[What is required]: Every record that follows must be duplicated exactly, with images left out.

** Opening Input data block **

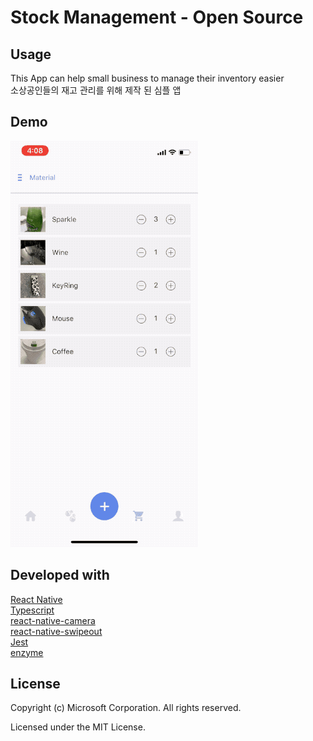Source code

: # Stock Management - Open Source

## Usage
This App can help small business to manage their inventory easier  
소상공인들의 재고 관리를 위해 제작 된 심플 앱

## Demo
![](sample.gif)


## Developed with
[React Native](https://facebook.github.io/react-native/)  
[Typescript](https://www.typescriptlang.org/)  
[react-native-camera](https://github.com/react-native-community/react-native-camera)  
[react-native-swipeout](https://github.com/dancormier/react-native-swipeout)  
[Jest](https://jestjs.io/en/)  
[enzyme](https://airbnb.io/enzyme/)  


## License

Copyright (c) Microsoft Corporation. All rights reserved.

Licensed under the MIT License.
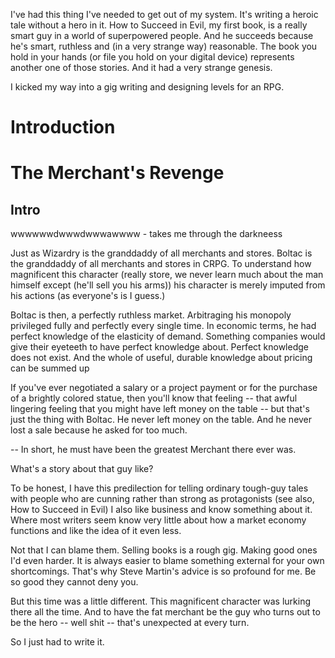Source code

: 
I've had this thing I've needed to get out of my system. It's writing a heroic tale without a hero in it. How to Succeed in Evil, my first book, is a really smart guy in a world of superpowered people. And he succeeds because he's smart, ruthless and (in a very strange way) reasonable. The book you hold in your hands (or file you hold on your digital device) represents another one of those stories. And it had a very strange genesis. 

I kicked my way into a gig writing and designing levels for an RPG. 


# Introduction 

# The Merchant's Revenge

## Intro

wwwwwwdwwwdwwwawwww - takes me through the darkneess

Just as Wizardry is the granddaddy of all merchants and stores. Boltac is the granddaddy of all merchants and stores in CRPG. To understand how magnificent this character (really store, we never learn much about the man himself except (he'll sell you his arms)) his character is merely imputed from his actions (as everyone's is I guess.)

Boltac is then, a perfectly ruthless market. Arbitraging his monopoly privileged fully and perfectly every single time. In economic terms, he had perfect knowledge of the elasticity of demand. Something companies would give their eyeteeth to have perfect knowledge about. Perfect knowledge does not exist. And the whole of useful, durable knowledge about pricing can be summed up 

If you've ever negotiated a salary or a project payment or for the purchase of a brightly colored statue, then you'll know that feeling -- that awful lingering feeling that you might have left money on the table -- but that's just the thing with Boltac. He never left money on the table. And he never lost a sale because he asked for too much.

-- In short, he must have been the greatest Merchant there ever was. 

What's a story about that guy like?

To be honest, I have this predilection for telling ordinary tough-guy tales with people who are cunning rather than strong as protagonists (see also, How to Succeed in Evil) I also like business and know something about it. Where most  writers seem know very little about how a market economy functions and like the idea of it even less. 

Not that I can blame them. Selling books is a rough gig.  Making good ones I'd even harder.  It is always easier to blame something external for your own shortcomings. That's why Steve Martin's advice is so profound for me. Be so good they cannot deny you. 

But this time was a little different. This magnificent character was lurking there all the time. And to have the fat merchant be the guy who turns out to be the hero -- well shit -- that's unexpected at every turn. 

So I just had to write it.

** Closing Input data block **

[Worked solution]:
Source code

: # Stock Management - Open Source

## Usage
This App can help small business to manage their inventory easier  
소상공인들의 재고 관리를 위해 제작 된 심플 앱

## Demo
![](sample.gif)


## Developed with
[React Native](https://facebook.github.io/react-native/)  
[Typescript](https://www.typescriptlang.org/)  
[react-native-camera](https://github.com/react-native-community/react-native-camera)  
[react-native-swipeout](https://github.com/dancormier/react-native-swipeout)  
[Jest](https://jestjs.io/en/)  
[enzyme](https://airbnb.io/enzyme/)  


## License

Copyright (c) Microsoft Corporation. All rights reserved.

Licensed under the MIT License.
Source code

: 
I've had this thing I've needed to get out of my system. It's writing a heroic tale without a hero in it. How to Succeed in Evil, my first book, is a really smart guy in a world of superpowered people. And he succeeds because he's smart, ruthless and (in a very strange way) reasonable. The book you hold in your hands (or file you hold on your digital device) represents another one of those stories. And it had a very strange genesis. 

I kicked my way into a gig writing and designing levels for an RPG. 


# Introduction 

# The Merchant's Revenge

## Intro

wwwwwwdwwwdwwwawwww - takes me through the darkneess

Just as Wizardry is the granddaddy of all merchants and stores. Boltac is the granddaddy of all merchants and stores in CRPG. To understand how magnificent this character (really store, we never learn much about the man himself except (he'll sell you his arms)) his character is merely imputed from his actions (as everyone's is I guess.)

Boltac is then, a perfectly ruthless market. Arbitraging his monopoly privileged fully and perfectly every single time. In economic terms, he had perfect knowledge of the elasticity of demand. Something companies would give their eyeteeth to have perfect knowledge about. Perfect knowledge does not exist. And the whole of useful, durable knowledge about pricing can be summed up 

If you've ever negotiated a salary or a project payment or for the purchase of a brightly colored statue, then you'll know that feeling -- that awful lingering feeling that you might have left money on the table -- but that's just the thing with Boltac. He never left money on the table. And he never lost a sale because he asked for too much.

-- In short, he must have been the greatest Merchant there ever was. 

What's a story about that guy like?

To be honest, I have this predilection for telling ordinary tough-guy tales with people who are cunning rather than strong as protagonists (see also, How to Succeed in Evil) I also like business and know something about it. Where most  writers seem know very little about how a market economy functions and like the idea of it even less. 

Not that I can blame them. Selling books is a rough gig.  Making good ones I'd even harder.  It is always easier to blame something external for your own shortcomings. That's why Steve Martin's advice is so profound for me. Be so good they cannot deny you. 

But this time was a little different. This magnificent character was lurking there all the time. And to have the fat merchant be the guy who turns out to be the hero -- well shit -- that's unexpected at every turn. 

So I just had to write it.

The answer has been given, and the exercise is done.